Durch Lücken zwischen den gestapelten Waren in den Schränken konnte ich sehen, dass die ein wenig an Hochhäuser erinnernden Stahlschränke vor einer in gleichem Maßen wie der Boden grauen Betonwand standen. War ich womöglich in eine Sackgasse geraten? Das wäre ärgerlich, denn sollte dies der Fall sein, würde ich den gesamten Weg über die eckige Wendeltreppe wieder zurückgehen müssen, wofür wahrscheinlich ohnehin keine Zeit mehr war. Ich warf ein Blick auf meine Uhr und musste mit Entsetzen feststellen, dass sie stehen geblieben war. Dies überraschte und verärgerte mich zugleich, denn es war eine teure, mechanische Uhr, eine IWC, die einiges an Geld gekostet hatte und sie war eine der wenigen Dinge, die mir wirkliche Freude bereiteten. Die Zeiger zeigten zwanzig vor Acht, woraus ich schloss, dass sie noch nicht lange stehen geblieben sein konnte. Wie es sich auch immer mit der Uhr verhielt war es zweifellos sicher, dass mir nur noch sehr wenig Zeit blieb, um das zu tun, wofür ich eigentlich hergekommen war. Ich überlegte, dass es womöglich das Beste sei, einfach umzudrehen und das Möbelhaus zu verlassen. Zu Hause wartete noch ein schönes Stück Arbeit auf mich, weswegen ich wahrlich Besseres zu tun hatte als ziel- und orientierungslos in einem Möbelhaus herumzuirren.

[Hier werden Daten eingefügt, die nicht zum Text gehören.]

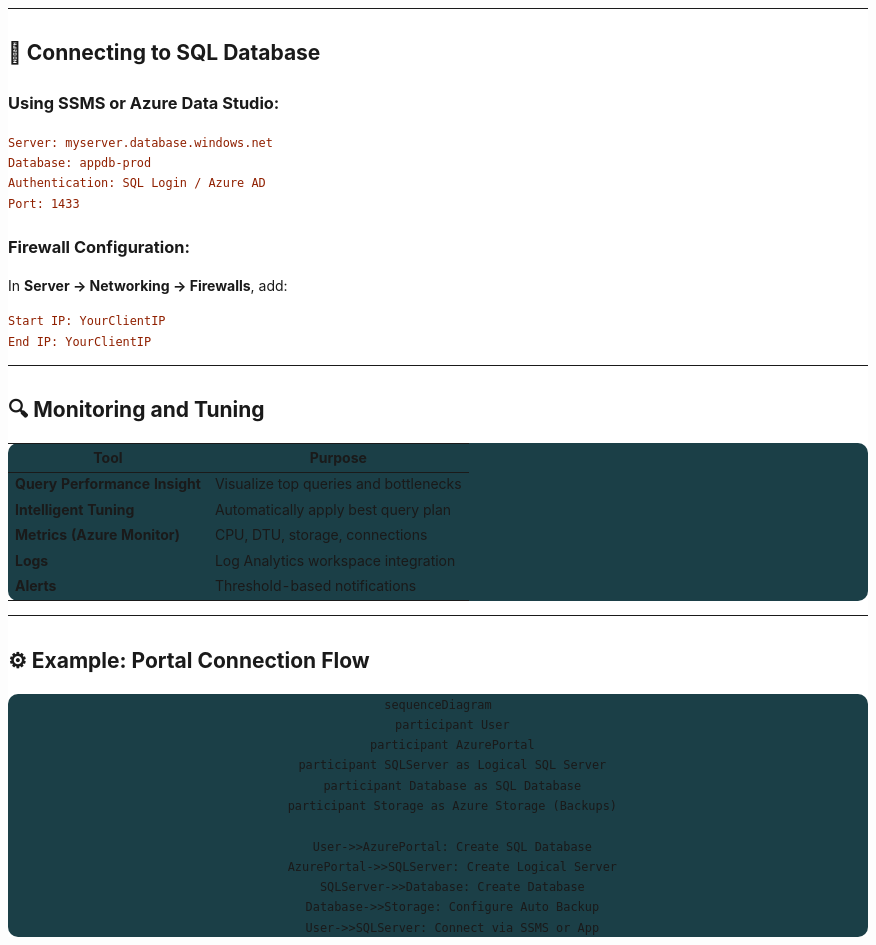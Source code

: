 </div>

---

## 🧩 Connecting to SQL Database

### Using SSMS or Azure Data Studio:

```ini
Server: myserver.database.windows.net
Database: appdb-prod
Authentication: SQL Login / Azure AD
Port: 1433
```

### Firewall Configuration:

In **Server → Networking → Firewalls**, add:

```ini
Start IP: YourClientIP
End IP: YourClientIP
```

---

## 🔍 Monitoring and Tuning

<div align="center" style="background-color: #1b3f47ff; border-radius: 10px;">

| Tool                          | Purpose                               |
| ----------------------------- | ------------------------------------- |
| **Query Performance Insight** | Visualize top queries and bottlenecks |
| **Intelligent Tuning**        | Automatically apply best query plan   |
| **Metrics (Azure Monitor)**   | CPU, DTU, storage, connections        |
| **Logs**                      | Log Analytics workspace integration   |
| **Alerts**                    | Threshold-based notifications         |

</div>

---

## ⚙️ Example: Portal Connection Flow

<div align="center" style="background-color: #1b3f47ff; border-radius: 10px;">

```mermaid
sequenceDiagram
    participant User
    participant AzurePortal
    participant SQLServer as Logical SQL Server
    participant Database as SQL Database
    participant Storage as Azure Storage (Backups)

    User->>AzurePortal: Create SQL Database
    AzurePortal->>SQLServer: Create Logical Server
    SQLServer->>Database: Create Database
    Database->>Storage: Configure Auto Backup
    User->>SQLServer: Connect via SSMS or App
```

Gerade, als ich auf dem Absatz kehrt machen wollte, entdeckte ich an der sich von der Treppe aus gesehen links befindenden Wand eine kleine, unscheinbare Feuerschutztür, auf der das typische „Brandfluchtschild“ angebracht war: Ein weißes Männchen auf grünem Grund, das vor schmalen, weißen Flammen floh. Ich war erleichtert und zugleich sicher, dass ich durch diese Tür in den regulären Verkaufsbereich des Möbel-SB gelangen würde. Mein Weg zu der Tür führte mich durch die chaotischen Ansammlung aus alten Möbelstücken und Kisten, die ich mir im Vorbeigehen ein wenig näher ansah.
Besonders ins Auge stachen mir als „unfassbar günstig“ ausgewiesene Sonderangebote, die sich in den meisten Fällen als nutzlose Waren herausstellten, wie ockerfarbene Plastikmülleimer, hölzerne Kleiderständer im viktorianischen Stil oder geschmacklose Dekorationsfiguren. Derlei alter Krempel stapelte sich neben künstlichen Weihnachtsbäumen und übereinander geschichteten Lattenrosten – ich befand mich in einem regelrechten Dschungel aus augenscheinlich vergessenen Dingen, durch den ich mir den Weg zum Ausgang bahnen musste. Bei genauerem Hinsehen erkannte ich, dass über allem eine feine, pulvrige Staubschicht lag.
Mir wurde kalt.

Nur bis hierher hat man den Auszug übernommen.